§ Task requirements: This task requires every entry to be set down again exactly.

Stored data
━━━━━━
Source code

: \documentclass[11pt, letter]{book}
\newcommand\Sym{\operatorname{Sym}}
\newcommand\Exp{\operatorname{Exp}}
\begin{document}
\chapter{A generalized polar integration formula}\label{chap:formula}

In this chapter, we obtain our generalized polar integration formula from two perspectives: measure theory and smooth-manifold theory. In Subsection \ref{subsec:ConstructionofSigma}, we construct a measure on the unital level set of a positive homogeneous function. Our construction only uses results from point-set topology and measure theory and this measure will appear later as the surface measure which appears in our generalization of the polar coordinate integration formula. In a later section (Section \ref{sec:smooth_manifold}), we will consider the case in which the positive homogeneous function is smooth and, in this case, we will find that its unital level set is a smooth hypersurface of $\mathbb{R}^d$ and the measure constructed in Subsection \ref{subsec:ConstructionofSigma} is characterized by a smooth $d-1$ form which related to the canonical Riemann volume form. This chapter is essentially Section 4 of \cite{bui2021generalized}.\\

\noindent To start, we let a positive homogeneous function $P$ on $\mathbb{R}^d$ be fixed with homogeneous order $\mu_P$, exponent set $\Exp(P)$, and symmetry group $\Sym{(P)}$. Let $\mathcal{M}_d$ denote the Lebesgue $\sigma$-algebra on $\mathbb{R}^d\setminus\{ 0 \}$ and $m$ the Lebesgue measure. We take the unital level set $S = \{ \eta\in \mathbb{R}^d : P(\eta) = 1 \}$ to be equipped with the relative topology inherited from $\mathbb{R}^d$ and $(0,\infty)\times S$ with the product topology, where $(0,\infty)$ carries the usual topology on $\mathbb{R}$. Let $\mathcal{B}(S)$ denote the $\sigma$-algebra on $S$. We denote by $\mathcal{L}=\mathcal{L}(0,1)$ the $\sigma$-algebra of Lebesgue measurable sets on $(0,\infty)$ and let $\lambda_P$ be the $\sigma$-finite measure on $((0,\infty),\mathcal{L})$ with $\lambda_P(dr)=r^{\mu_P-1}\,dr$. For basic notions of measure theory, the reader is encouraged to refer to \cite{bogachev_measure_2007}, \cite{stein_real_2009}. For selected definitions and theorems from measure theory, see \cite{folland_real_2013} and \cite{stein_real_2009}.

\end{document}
━━━━━━
§ Task result:
Source code

: \documentclass[11pt, letter]{book}
\newcommand\Sym{\operatorname{Sym}}
\newcommand\Exp{\operatorname{Exp}}
\begin{document}
\chapter{A generalized polar integration formula}\label{chap:formula}

In this chapter, we obtain our generalized polar integration formula from two perspectives: measure theory and smooth-manifold theory. In Subsection \ref{subsec:ConstructionofSigma}, we construct a measure on the unital level set of a positive homogeneous function. Our construction only uses results from point-set topology and measure theory and this measure will appear later as the surface measure which appears in our generalization of the polar coordinate integration formula. In a later section (Section \ref{sec:smooth_manifold}), we will consider the case in which the positive homogeneous function is smooth and, in this case, we will find that its unital level set is a smooth hypersurface of $\mathbb{R}^d$ and the measure constructed in Subsection \ref{subsec:ConstructionofSigma} is characterized by a smooth $d-1$ form which related to the canonical Riemann volume form. This chapter is essentially Section 4 of \cite{bui2021generalized}.\\

\noindent To start, we let a positive homogeneous function $P$ on $\mathbb{R}^d$ be fixed with homogeneous order $\mu_P$, exponent set $\Exp(P)$, and symmetry group $\Sym{(P)}$. Let $\mathcal{M}_d$ denote the Lebesgue $\sigma$-algebra on $\mathbb{R}^d\setminus\{ 0 \}$ and $m$ the Lebesgue measure. We take the unital level set $S = \{ \eta\in \mathbb{R}^d : P(\eta) = 1 \}$ to be equipped with the relative topology inherited from $\mathbb{R}^d$ and $(0,\infty)\times S$ with the product topology, where $(0,\infty)$ carries the usual topology on $\mathbb{R}$. Let $\mathcal{B}(S)$ denote the $\sigma$-algebra on $S$. We denote by $\mathcal{L}=\mathcal{L}(0,1)$ the $\sigma$-algebra of Lebesgue measurable sets on $(0,\infty)$ and let $\lambda_P$ be the $\sigma$-finite measure on $((0,\infty),\mathcal{L})$ with $\lambda_P(dr)=r^{\mu_P-1}\,dr$. For basic notions of measure theory, the reader is encouraged to refer to \cite{bogachev_measure_2007}, \cite{stein_real_2009}. For selected definitions and theorems from measure theory, see \cite{folland_real_2013} and \cite{stein_real_2009}.

\end{document}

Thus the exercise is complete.